Screen shot of web analytics data
Machine learning promises to help you better understand consumers, improve the customer experience and extend the reach of your ads. PHOTO: Igor Ovsyannykov on Unsplash

Hype about machine learning in the media industry abounds, but once you move past the buzz, there are also a lot of practical applications for the technology.  

Machine learning is gaining momentum over traditional analytics models, which are no longer effective and will continue to lag as disruptive forces the industry to evolve.

Most sellers of media still use traditional methods of managing data to place ads. They are looking to evolve, but the volume of data captured today is so high they are struggling to draw basic insights that help them understand their audience and target their ads effectively. 

Media professionals are so busy wading through historical reporting and manually trying to generate insights from data that they cannot quickly and accurately predict how much and what inventory is available to them, who are the right consumers to target, where to reach them and how to reach them.

The second challenge is related to the first challenge: How do you more effectively engage with consumers and offer a personalized, relevant and engaging experience. The critical piece is the capability to process incoming data to gain actionable insights to accurately forecast and deliver the right experience, to the right customer, at the right time, in the right place and in the right format. Otherwise, you lose the consumer.

Without addressing these challenges, advertising campaigns will continue to be ineffective, annoy consumers and fail to generate sufficient financial rewards. Brand reputation can be damaged if their adverts are targeted the wrong way.

The Opportunity to Transform

Machine learning can help you better understand the consumer, enhance user-advertising experiences, extend the reach and effectiveness of ads, generate more revenues and essentially transform advertising. It is capable of processing massive amounts of data with a precision and speed that was impossible before. If properly programmed, it delivers accurate and actionable insights.

Machine learning uses algorithms to extract insights from data to execute different predictive tasks automatically through streamlined processes. It analyzes the interest, behaviors, purchasing preferences and demographics at high speeds to anticipate consumer needs that lead to smarter advertising decisions. Machine learning can follow the entire consumer journey across different devices and formats to allow the marketers to reach the right audience with the right content, at the right price, to provide personalized and enjoyable experiences.

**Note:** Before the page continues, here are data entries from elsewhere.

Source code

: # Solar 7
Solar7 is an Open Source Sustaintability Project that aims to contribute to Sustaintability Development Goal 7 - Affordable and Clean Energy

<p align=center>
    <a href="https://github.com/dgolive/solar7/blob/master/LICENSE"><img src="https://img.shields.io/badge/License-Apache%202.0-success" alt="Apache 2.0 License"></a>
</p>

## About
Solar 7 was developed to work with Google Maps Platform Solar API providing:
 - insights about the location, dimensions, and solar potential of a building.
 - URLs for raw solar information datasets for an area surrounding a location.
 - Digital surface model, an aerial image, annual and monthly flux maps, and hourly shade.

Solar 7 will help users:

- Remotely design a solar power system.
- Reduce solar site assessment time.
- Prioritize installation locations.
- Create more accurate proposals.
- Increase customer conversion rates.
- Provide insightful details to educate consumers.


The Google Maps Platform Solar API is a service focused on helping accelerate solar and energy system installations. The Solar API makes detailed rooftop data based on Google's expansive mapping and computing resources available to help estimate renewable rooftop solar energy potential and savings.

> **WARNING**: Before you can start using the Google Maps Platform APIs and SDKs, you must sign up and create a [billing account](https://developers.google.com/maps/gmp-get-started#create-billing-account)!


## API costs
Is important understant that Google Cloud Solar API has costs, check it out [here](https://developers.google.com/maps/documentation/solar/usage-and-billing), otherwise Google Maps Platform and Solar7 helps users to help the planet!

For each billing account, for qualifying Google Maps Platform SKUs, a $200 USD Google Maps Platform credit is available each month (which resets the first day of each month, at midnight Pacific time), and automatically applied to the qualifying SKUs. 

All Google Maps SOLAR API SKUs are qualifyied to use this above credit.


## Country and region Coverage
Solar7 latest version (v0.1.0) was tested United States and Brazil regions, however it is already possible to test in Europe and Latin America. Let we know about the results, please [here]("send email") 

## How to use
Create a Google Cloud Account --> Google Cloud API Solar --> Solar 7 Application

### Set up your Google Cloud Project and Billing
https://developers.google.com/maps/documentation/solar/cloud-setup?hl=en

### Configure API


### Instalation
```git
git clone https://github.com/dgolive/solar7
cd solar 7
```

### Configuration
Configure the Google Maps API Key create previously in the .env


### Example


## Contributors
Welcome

Take the Leap Forward With Machine Learning

While the technology to transform the advertising business is available today, use of machine learning across the industry is in its infancy.  However, it is gathering pace as companies recognize its potential, so it will likely become more prevalent in the coming months and years. Couple this with the speed at which behaviors and preferences change, and the number of choices consumers have continues to increase. Exploring and implementing machine learning is an inevitable step for advertisers.

3 Steps to Success

Machine Learning is not “the solution.” There are several things to consider when putting a strategy in place to change the way an advertising business uses machine learning. First, before even thinking about the technology implementation itself, you must understand where, how and when to implement machine learning. There is no point implementing the technology without understanding what business benefit you want. Here are three to consider as you look to invest  wisely.

1. Re-evaluate Your Systems Infrastructure

Look at your existing technology and determine what investments you must make versus what systems are needed to support your ongoing business. A data-driven strategy is a must for any business to be successful, so choosing the right analytics tools and integrating them properly is a baseline requirement. The data must be clean, and the systems must be tightly integrated to provide the business with a “single version of the truth” to make informed decisions.

2. Anticipate the Human Infrastructure

A critical part of the machine learning journey is the workforce. The introduction of the latest technology will demand a change in the roles and the skills you need as the use of analytics becomes more pervasive. Employees must be re-skilled to execute higher-value tasks rather than more manual admin-based activities they’ve been used to. They must also adapt a new fail-fast attitude to innovation and learn to run pilot projects within cross disciplinary teams before scaling new innovations across the entire business. This approach limits risks while testing the new concepts in an agile way.

3. Put a Clear Strategy in Place

Consider how much of the transformation you can achieve in-house and where investments are needed to partner with external organizations to make the process a success. Put a timeframe in place to determine what to do first and how to measure the success. Remember, change won't happen overnight and once you start it is easy to lose sight of where you need to end up.

If implemented correctly, machine learning will fundamentally drive revenues, boost growth for businesses, enhance your brand and improve customer satisfaction. What we are predicting for machine learning today may be only scratching the surface for its potential to revolutionize the advertising business.